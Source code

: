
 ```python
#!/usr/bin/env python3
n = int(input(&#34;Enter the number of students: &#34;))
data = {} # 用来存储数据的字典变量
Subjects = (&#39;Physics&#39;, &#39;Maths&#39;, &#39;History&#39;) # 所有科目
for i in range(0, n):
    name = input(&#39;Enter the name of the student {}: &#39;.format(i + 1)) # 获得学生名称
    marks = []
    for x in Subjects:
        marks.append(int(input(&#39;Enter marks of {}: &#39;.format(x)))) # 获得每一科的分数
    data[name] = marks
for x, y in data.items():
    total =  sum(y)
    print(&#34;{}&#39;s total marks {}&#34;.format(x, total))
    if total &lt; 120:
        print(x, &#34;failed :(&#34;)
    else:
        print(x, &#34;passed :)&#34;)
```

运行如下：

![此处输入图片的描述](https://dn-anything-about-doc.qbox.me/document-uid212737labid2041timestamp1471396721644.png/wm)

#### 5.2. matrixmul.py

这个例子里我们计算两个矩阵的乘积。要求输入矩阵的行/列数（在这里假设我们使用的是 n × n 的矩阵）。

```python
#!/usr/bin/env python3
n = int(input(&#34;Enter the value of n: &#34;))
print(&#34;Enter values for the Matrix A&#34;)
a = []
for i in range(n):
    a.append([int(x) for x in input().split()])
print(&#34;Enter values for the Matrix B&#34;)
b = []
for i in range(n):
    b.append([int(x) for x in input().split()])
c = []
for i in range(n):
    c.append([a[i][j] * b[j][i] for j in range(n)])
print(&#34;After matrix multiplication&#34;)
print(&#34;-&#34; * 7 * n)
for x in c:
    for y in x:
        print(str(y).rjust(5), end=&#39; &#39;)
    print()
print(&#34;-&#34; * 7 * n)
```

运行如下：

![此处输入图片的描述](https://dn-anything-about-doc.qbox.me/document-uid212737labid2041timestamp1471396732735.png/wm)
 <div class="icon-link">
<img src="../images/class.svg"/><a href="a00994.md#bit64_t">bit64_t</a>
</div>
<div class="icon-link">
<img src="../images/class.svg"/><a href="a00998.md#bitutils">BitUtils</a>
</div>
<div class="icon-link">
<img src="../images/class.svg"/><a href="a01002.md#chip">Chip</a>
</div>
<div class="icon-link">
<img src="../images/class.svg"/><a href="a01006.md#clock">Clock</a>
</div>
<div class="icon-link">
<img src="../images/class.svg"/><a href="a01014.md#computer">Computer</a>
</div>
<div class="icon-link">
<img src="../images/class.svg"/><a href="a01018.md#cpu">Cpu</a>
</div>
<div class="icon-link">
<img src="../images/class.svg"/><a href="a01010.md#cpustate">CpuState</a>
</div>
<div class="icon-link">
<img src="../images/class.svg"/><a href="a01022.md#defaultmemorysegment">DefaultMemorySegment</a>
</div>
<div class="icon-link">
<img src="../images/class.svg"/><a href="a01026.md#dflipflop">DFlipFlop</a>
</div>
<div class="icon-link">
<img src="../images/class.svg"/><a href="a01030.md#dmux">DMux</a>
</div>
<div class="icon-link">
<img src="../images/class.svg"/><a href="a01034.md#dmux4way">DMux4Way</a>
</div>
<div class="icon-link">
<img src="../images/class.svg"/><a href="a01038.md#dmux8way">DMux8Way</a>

####################

> **WORK ITEM**
Would you write out the full set of records above without alteration?

> **ANSWER SPACE**
Source code

:
 ```python
#!/usr/bin/env python3
n = int(input(&#34;Enter the number of students: &#34;))
data = {} # 用来存储数据的字典变量
Subjects = (&#39;Physics&#39;, &#39;Maths&#39;, &#39;History&#39;) # 所有科目
for i in range(0, n):
    name = input(&#39;Enter the name of the student {}: &#39;.format(i + 1)) # 获得学生名称
    marks = []
    for x in Subjects:
        marks.append(int(input(&#39;Enter marks of {}: &#39;.format(x)))) # 获得每一科的分数
    data[name] = marks
for x, y in data.items():
    total =  sum(y)
    print(&#34;{}&#39;s total marks {}&#34;.format(x, total))
    if total &lt; 120:
        print(x, &#34;failed :(&#34;)
    else:
        print(x, &#34;passed :)&#34;)
```

运行如下：

![此处输入图片的描述](https://dn-anything-about-doc.qbox.me/document-uid212737labid2041timestamp1471396721644.png/wm)

#### 5.2. matrixmul.py

这个例子里我们计算两个矩阵的乘积。要求输入矩阵的行/列数（在这里假设我们使用的是 n × n 的矩阵）。

```python
#!/usr/bin/env python3
n = int(input(&#34;Enter the value of n: &#34;))
print(&#34;Enter values for the Matrix A&#34;)
a = []
for i in range(n):
    a.append([int(x) for x in input().split()])
print(&#34;Enter values for the Matrix B&#34;)
b = []
for i in range(n):
    b.append([int(x) for x in input().split()])
c = []
for i in range(n):
    c.append([a[i][j] * b[j][i] for j in range(n)])
print(&#34;After matrix multiplication&#34;)
print(&#34;-&#34; * 7 * n)
for x in c:
    for y in x:
        print(str(y).rjust(5), end=&#39; &#39;)
    print()
print(&#34;-&#34; * 7 * n)
```

运行如下：

![此处输入图片的描述](https://dn-anything-about-doc.qbox.me/document-uid212737labid2041timestamp1471396732735.png/wm)
 <div class="icon-link">
<img src="../images/class.svg"/><a href="a00994.md#bit64_t">bit64_t</a>
</div>
<div class="icon-link">
<img src="../images/class.svg"/><a href="a00998.md#bitutils">BitUtils</a>
</div>
<div class="icon-link">
<img src="../images/class.svg"/><a href="a01002.md#chip">Chip</a>
</div>
<div class="icon-link">
<img src="../images/class.svg"/><a href="a01006.md#clock">Clock</a>
</div>
<div class="icon-link">
<img src="../images/class.svg"/><a href="a01014.md#computer">Computer</a>
</div>
<div class="icon-link">
<img src="../images/class.svg"/><a href="a01018.md#cpu">Cpu</a>
</div>
<div class="icon-link">
<img src="../images/class.svg"/><a href="a01010.md#cpustate">CpuState</a>
</div>
<div class="icon-link">
<img src="../images/class.svg"/><a href="a01022.md#defaultmemorysegment">DefaultMemorySegment</a>
</div>
<div class="icon-link">
<img src="../images/class.svg"/><a href="a01026.md#dflipflop">DFlipFlop</a>
</div>
<div class="icon-link">
<img src="../images/class.svg"/><a href="a01030.md#dmux">DMux</a>
</div>
<div class="icon-link">
<img src="../images/class.svg"/><a href="a01034.md#dmux4way">DMux4Way</a>
</div>
<div class="icon-link">
<img src="../images/class.svg"/><a href="a01038.md#dmux8way">DMux8Way</a>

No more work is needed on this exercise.